▸ **Task item**: Examine each line of the data. Copy those that contain the string "service".

[Items from a data source]

════════════════

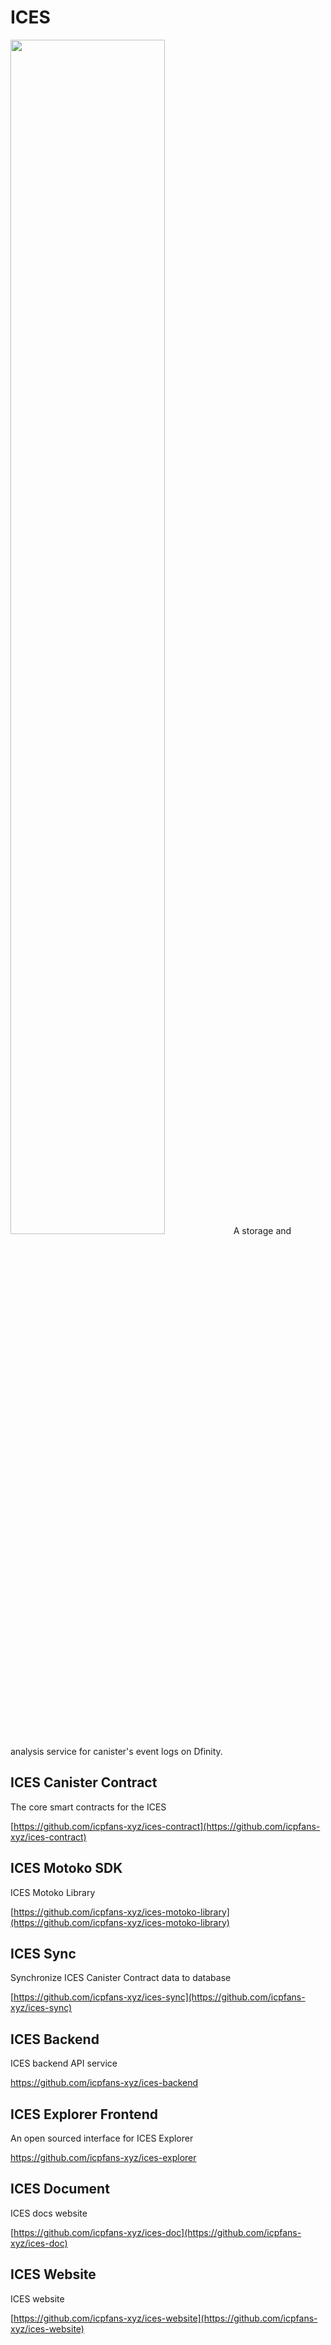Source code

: # ICES
<img src="https://doc.ices.one/assets/images/logo_full_title-cf61cd610321bc6205ec642846bfcfdf.png" width="70%" />
A storage and analysis service for canister's event logs on Dfinity.






## ICES Canister Contract

The core smart contracts for the ICES

[https://github.com/icpfans-xyz/ices-contract](https://github.com/icpfans-xyz/ices-contract)

## ICES Motoko SDK

ICES  Motoko Library

[https://github.com/icpfans-xyz/ices-motoko-library](https://github.com/icpfans-xyz/ices-motoko-library)

## ICES Sync

Synchronize  ICES Canister Contract data to database

[https://github.com/icpfans-xyz/ices-sync](https://github.com/icpfans-xyz/ices-sync)

## ICES Backend

ICES backend API service

https://github.com/icpfans-xyz/ices-backend


## ICES Explorer Frontend

An open sourced interface for ICES Explorer

https://github.com/icpfans-xyz/ices-explorer

## ICES Document

ICES docs website

[https://github.com/icpfans-xyz/ices-doc](https://github.com/icpfans-xyz/ices-doc)

## ICES Website

ICES website

[https://github.com/icpfans-xyz/ices-website](https://github.com/icpfans-xyz/ices-website)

════════════════

▸ **Answer for this exercise**:
A storage and analysis service for canister's event logs on Dfinity.
ICES backend API service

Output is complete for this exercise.